PROVIDED DATA section start

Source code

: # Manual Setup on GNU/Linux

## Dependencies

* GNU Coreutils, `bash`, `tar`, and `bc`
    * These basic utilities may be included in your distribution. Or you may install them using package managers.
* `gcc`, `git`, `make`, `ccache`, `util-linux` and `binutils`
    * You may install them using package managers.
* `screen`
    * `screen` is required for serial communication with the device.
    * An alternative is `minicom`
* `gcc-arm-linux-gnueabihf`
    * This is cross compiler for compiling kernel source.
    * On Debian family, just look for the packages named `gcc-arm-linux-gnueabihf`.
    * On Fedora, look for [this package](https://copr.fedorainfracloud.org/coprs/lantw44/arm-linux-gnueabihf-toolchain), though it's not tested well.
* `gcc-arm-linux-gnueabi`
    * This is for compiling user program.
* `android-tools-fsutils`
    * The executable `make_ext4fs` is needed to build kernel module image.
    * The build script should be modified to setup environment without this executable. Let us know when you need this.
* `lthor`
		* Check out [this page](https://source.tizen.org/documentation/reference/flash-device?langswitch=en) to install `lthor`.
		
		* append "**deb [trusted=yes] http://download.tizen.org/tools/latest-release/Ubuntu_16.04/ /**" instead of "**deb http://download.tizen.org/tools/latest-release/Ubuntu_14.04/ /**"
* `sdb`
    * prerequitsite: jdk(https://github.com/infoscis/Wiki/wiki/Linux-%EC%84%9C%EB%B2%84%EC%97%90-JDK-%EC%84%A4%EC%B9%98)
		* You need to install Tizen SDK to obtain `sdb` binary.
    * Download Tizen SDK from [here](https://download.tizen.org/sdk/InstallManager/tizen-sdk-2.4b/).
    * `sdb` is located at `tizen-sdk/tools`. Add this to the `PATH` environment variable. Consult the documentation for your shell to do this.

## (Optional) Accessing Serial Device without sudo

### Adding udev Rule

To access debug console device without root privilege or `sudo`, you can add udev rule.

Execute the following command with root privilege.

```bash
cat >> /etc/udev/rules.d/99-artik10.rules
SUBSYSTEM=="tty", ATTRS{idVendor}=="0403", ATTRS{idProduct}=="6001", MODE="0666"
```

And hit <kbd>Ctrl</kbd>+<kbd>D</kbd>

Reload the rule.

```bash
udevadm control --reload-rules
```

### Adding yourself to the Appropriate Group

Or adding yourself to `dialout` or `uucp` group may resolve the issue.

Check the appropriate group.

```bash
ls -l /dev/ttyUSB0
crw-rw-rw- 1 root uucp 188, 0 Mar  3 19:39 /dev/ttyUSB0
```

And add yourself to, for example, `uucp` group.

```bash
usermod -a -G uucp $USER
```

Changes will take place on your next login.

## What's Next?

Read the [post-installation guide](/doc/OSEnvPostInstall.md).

PROVIDED DATA section end

## TASK ITEM
Retype, exactly and in full, the listing from its first line to the one holding "not tested well.", both included.

## TASK SOLUTION
Source code

: # Manual Setup on GNU/Linux

## Dependencies

* GNU Coreutils, `bash`, `tar`, and `bc`
    * These basic utilities may be included in your distribution. Or you may install them using package managers.
* `gcc`, `git`, `make`, `ccache`, `util-linux` and `binutils`
    * You may install them using package managers.
* `screen`
    * `screen` is required for serial communication with the device.
    * An alternative is `minicom`
* `gcc-arm-linux-gnueabihf`
    * This is cross compiler for compiling kernel source.
    * On Debian family, just look for the packages named `gcc-arm-linux-gnueabihf`.
    * On Fedora, look for [this package](https://copr.fedorainfracloud.org/coprs/lantw44/arm-linux-gnueabihf-toolchain), though it's not tested well.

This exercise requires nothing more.